Friday, August 07, 2009 11:56 AM

I have recently completed work on a WPF application which required a reasonable amount of interaction with Microsoft Outlook. Specifically, we needed to implement two operations: firstly, we needed the ability to generate a new email and open it in Outlook (without sending it); and secondly, we needed to send an email via Outlook behind the scenes, without any user interaction.

There were a couple of additional requirements affecting how this functionality could be implemented. One of these was a technical issue, and the other was mandated by the business for whom the application is intended.

The first stipulation was that whatever code we used to communicate with Outlook needed to support multiple versions of Office. Our end-users run a mix of Office 2003 and 2007, and the requirement was that those currently running Office 2003 should be able to upgrade to Office 2007 without having to install a new version of the WPF client application.

The second restriction was that all emails should be sent using the standard company branding; in particular, all emails needed to use their standard email signature.

In order to solve the first problem, we wanted to avoid adding a reference to the Outlook COM interop assembly. Each version of Office has its own Outlook COM interface implementation (and therefore its own version of the Primary Interop Assembly, which stores the assembly metadata which allows .NET to marshal the calls to and from the COM interface), and backwards compatibility is by no means guaranteed.

Normally, when developing for a specific Outlook version, a reference is added to the COM interface via the COM Components tab of the ‘Add Reference’ dialog in Visual Studio like so:

This gives you strongly typed access to the properties and methods of the Outlook interface classes. The alternative to this is late binding, and in C#, this means but one thing: reflection, and lots of it (until C# 4.0, anyways).

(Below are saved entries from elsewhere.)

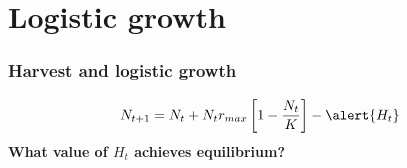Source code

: \documentclass[color=usenames,dvipsnames]{beamer}\usepackage[]{graphicx}\usepackage[]{color}
\begin{document}
\section{Logistic growth}







\begin{frame}
  \frametitle{Harvest and logistic growth}
  \LARGE
  \[
    N_{t+1} = N_t + N_t r_{max}\left[1 - \frac{N_t}{K} \right] - \alert{H_t}
  \]
  \pause
  \vfill
  \Large
  \centering \bf What value of $H_t$ achieves equilibrium? \par %
\end{frame}
\end{document}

Of course, the first problem you have when attempting to use reflection alone for Office automation is how to get an instance of the relevant Office application interface without directly instantiating one. One easy way to do this is using the application’s registry ProgID, and the Type.GetTypeFromProgID() method. Here’s an example of how to do this for Outlook:

1 : Type outlookAppType = Type.GetTypeFromProgID("Outlook.Application");
2 : object appInstance = Activator.CreateInstance(outlookAppType);

Once you have a new instance of the interface, from there on in, it’s just a case of calling Type.InvokeMember() against the relevant object instance to invoke the operations by name. To illustrate, here’s how you create a new mail message using the above application instance:

1 : object message = appInstance.GetType().InvokeMember(
        "CreateItem", (BindingFlags.InvokeMethod), 2: null, appInstance,
        new object[] { 0 });

The above code results in a new Microsoft.Office.Interop.Outlook.MailItem instance, which is the COM interface class used to represent a mail message.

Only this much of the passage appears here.